EXERCISE OBJECTIVE =
Of the entries below, copy only those lines that contain the word "footnote".

+++ DATA FOR ANALYSIS +++

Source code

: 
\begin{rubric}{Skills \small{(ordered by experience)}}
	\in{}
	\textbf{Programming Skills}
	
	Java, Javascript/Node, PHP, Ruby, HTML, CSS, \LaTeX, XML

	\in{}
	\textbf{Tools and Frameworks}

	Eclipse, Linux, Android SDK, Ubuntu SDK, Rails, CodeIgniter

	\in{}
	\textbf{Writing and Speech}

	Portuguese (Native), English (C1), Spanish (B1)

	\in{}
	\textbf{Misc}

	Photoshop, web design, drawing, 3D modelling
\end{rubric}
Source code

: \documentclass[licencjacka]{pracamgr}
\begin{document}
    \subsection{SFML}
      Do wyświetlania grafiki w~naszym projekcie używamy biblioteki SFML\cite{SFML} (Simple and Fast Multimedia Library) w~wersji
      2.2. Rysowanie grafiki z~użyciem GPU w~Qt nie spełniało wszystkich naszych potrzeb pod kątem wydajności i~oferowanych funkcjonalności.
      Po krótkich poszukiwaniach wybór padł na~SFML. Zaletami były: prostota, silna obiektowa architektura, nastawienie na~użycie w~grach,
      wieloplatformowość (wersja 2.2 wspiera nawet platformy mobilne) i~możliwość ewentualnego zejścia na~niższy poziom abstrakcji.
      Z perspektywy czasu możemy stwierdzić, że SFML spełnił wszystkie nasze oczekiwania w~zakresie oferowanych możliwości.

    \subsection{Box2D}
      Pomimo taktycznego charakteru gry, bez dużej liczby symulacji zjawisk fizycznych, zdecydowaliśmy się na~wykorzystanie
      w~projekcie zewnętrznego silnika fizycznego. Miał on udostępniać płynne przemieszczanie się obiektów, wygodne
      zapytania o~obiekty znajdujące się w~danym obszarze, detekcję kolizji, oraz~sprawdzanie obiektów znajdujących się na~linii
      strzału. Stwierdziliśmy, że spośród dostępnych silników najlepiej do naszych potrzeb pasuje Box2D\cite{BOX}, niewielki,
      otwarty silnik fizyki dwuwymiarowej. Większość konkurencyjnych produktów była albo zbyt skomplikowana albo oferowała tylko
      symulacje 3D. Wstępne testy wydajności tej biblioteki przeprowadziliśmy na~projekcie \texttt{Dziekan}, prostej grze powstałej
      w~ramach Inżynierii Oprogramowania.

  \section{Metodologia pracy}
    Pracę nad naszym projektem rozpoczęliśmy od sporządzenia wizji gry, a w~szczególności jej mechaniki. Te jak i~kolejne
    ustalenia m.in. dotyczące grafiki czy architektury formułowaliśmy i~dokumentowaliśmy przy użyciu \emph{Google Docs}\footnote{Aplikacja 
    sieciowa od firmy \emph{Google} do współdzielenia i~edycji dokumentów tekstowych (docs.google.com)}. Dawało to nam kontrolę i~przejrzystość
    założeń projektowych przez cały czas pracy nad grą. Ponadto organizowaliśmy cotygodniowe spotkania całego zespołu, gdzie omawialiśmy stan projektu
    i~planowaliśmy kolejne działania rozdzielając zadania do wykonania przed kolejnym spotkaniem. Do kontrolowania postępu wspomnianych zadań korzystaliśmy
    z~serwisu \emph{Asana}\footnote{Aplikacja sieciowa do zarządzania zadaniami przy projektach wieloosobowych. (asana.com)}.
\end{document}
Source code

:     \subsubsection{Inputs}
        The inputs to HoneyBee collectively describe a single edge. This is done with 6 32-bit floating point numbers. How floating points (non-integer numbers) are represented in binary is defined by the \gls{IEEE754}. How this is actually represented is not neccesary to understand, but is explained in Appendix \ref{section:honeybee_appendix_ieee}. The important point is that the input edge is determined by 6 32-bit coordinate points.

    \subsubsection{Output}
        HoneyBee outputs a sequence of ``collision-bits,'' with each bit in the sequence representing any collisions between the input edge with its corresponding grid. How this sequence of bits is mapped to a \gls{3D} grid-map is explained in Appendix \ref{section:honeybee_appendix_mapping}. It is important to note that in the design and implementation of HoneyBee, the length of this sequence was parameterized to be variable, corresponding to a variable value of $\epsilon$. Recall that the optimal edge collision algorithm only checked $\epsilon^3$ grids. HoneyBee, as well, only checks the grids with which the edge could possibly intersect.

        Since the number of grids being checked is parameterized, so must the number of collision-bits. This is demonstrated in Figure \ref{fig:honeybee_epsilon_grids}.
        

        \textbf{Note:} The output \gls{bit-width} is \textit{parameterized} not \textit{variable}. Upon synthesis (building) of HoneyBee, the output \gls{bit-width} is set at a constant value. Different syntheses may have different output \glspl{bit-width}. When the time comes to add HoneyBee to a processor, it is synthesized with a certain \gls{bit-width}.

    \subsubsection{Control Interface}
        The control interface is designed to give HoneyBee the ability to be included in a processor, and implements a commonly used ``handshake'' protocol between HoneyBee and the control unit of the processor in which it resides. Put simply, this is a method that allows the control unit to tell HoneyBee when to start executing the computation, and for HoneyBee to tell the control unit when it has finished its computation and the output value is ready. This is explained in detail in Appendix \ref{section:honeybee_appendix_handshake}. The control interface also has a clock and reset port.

+++

RESPONSE AREA =
    ustalenia m.in. dotyczące grafiki czy architektury formułowaliśmy i~dokumentowaliśmy przy użyciu \emph{Google Docs}\footnote{Aplikacja 
    z~serwisu \emph{Asana}\footnote{Aplikacja sieciowa do zarządzania zadaniami przy projektach wieloosobowych. (asana.com)}.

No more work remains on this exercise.